IANAL ("I Am Not A Lawyer"), but here's my understanding.
_any_
Messages, Photos, Files, Wiki content, etc.
_you hereby grant and will grant Groups.io and its affiliated
companies_
hereby - By accepting this agreement. The "and will grant" I'm not as sure of, but I think the lawyer is extending your grant to future time because you will be uploading new content after "now". The affiliated companies would be any companies that Groups.io contracts with, for example purchasing online storage from AWS (Amazon Web Services).
_royalty free, fully paid up, transferable, sub licensable or,
perpetual, irrevocable license to copy, display, upload, perform,
distribute, store, modify and otherwise use your User Content_
Well, there's a mouthful.
Although you retain copyright to your contributions, this license (aka "permission") means that you can't ask Groups.io to pay for your content, to take down your content, nor can you restrict how they use it. EXCEPT
in connection with the operation of the Service.
Is usually interpreted to mean that they can't use your content in their advertising or in some other service of theirs. That meaning is backed up by the following sentence:
The Company will not use any User Content you provide to any email
group for any purpose other than to provide the Services, for the
operation of the Services and to otherwise improve or enhance the
Services.
"The Service" is limited by the Services Description section near the top. Which is remarkably terse!
Services Description
The Service is designed to make it easy to create, manage, run and
find email groups.
So, in the event you got into a legal contest with Groups.io, the lawyers would make hay arguing about whether a given use (or from your point of view, misuse) falls within that description.
The key thing that caught my eye was "perpetual, irrevocable". Contrast this with the last sentence of section 9.1 of Yahoo's TOS:
This license exists only for as long as you elect to continue to
include such Content on the Yahoo Services and will terminate at the
time you remove or Yahoo removes such Content from the Yahoo Services.

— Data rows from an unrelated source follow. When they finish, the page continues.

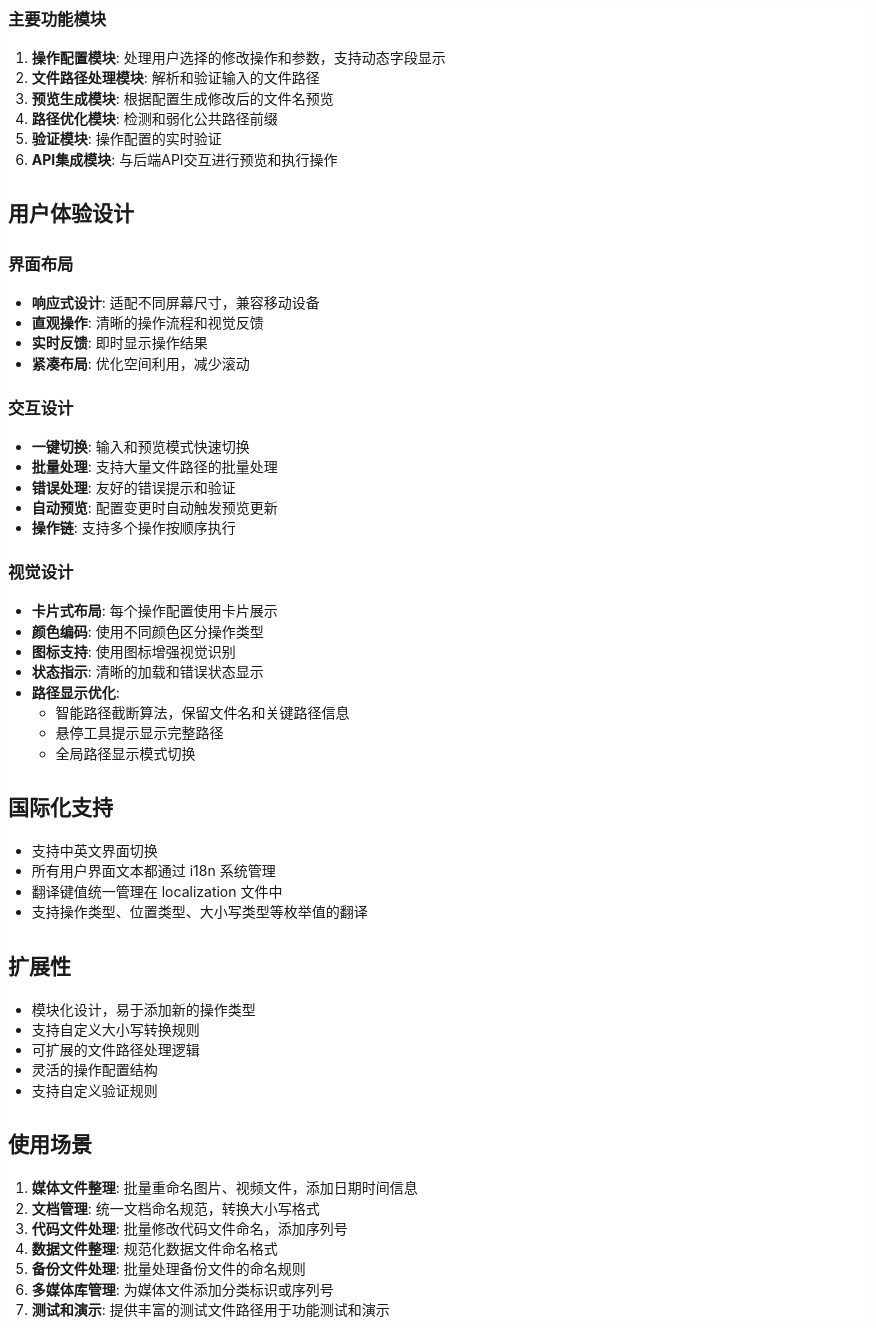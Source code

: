 ### 主要功能模块
1. **操作配置模块**: 处理用户选择的修改操作和参数，支持动态字段显示
2. **文件路径处理模块**: 解析和验证输入的文件路径
3. **预览生成模块**: 根据配置生成修改后的文件名预览
4. **路径优化模块**: 检测和弱化公共路径前缀
5. **验证模块**: 操作配置的实时验证
6. **API集成模块**: 与后端API交互进行预览和执行操作

## 用户体验设计

### 界面布局
- **响应式设计**: 适配不同屏幕尺寸，兼容移动设备
- **直观操作**: 清晰的操作流程和视觉反馈
- **实时反馈**: 即时显示操作结果
- **紧凑布局**: 优化空间利用，减少滚动

### 交互设计
- **一键切换**: 输入和预览模式快速切换
- **批量处理**: 支持大量文件路径的批量处理
- **错误处理**: 友好的错误提示和验证
- **自动预览**: 配置变更时自动触发预览更新
- **操作链**: 支持多个操作按顺序执行

### 视觉设计
- **卡片式布局**: 每个操作配置使用卡片展示
- **颜色编码**: 使用不同颜色区分操作类型
- **图标支持**: 使用图标增强视觉识别
- **状态指示**: 清晰的加载和错误状态显示
- **路径显示优化**: 
  - 智能路径截断算法，保留文件名和关键路径信息
  - 悬停工具提示显示完整路径
  - 全局路径显示模式切换

## 国际化支持
- 支持中英文界面切换
- 所有用户界面文本都通过 i18n 系统管理
- 翻译键值统一管理在 localization 文件中
- 支持操作类型、位置类型、大小写类型等枚举值的翻译

## 扩展性
- 模块化设计，易于添加新的操作类型
- 支持自定义大小写转换规则
- 可扩展的文件路径处理逻辑
- 灵活的操作配置结构
- 支持自定义验证规则

## 使用场景
1. **媒体文件整理**: 批量重命名图片、视频文件，添加日期时间信息
2. **文档管理**: 统一文档命名规范，转换大小写格式
3. **代码文件处理**: 批量修改代码文件命名，添加序列号
4. **数据文件整理**: 规范化数据文件命名格式
5. **备份文件处理**: 批量处理备份文件的命名规则
6. **多媒体库管理**: 为媒体文件添加分类标识或序列号
7. **测试和演示**: 提供丰富的测试文件路径用于功能测试和演示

So, Yahoo allows you to remove (delete) your content, and when you do Yahoo loses its license to display or use it. In fact, there have been times (when Yahoo Customer Care was more active than now) when a former member of a group could call upon Customer Care to delete their content even when the moderators of the group removed the member specifically to prevent such removal. Customer Care would ask the group owner to delete the content, or allow the former member back in to delete it, on penalty of having the group itself deleted by Customer Care. So they took that clause of the TOS seriously.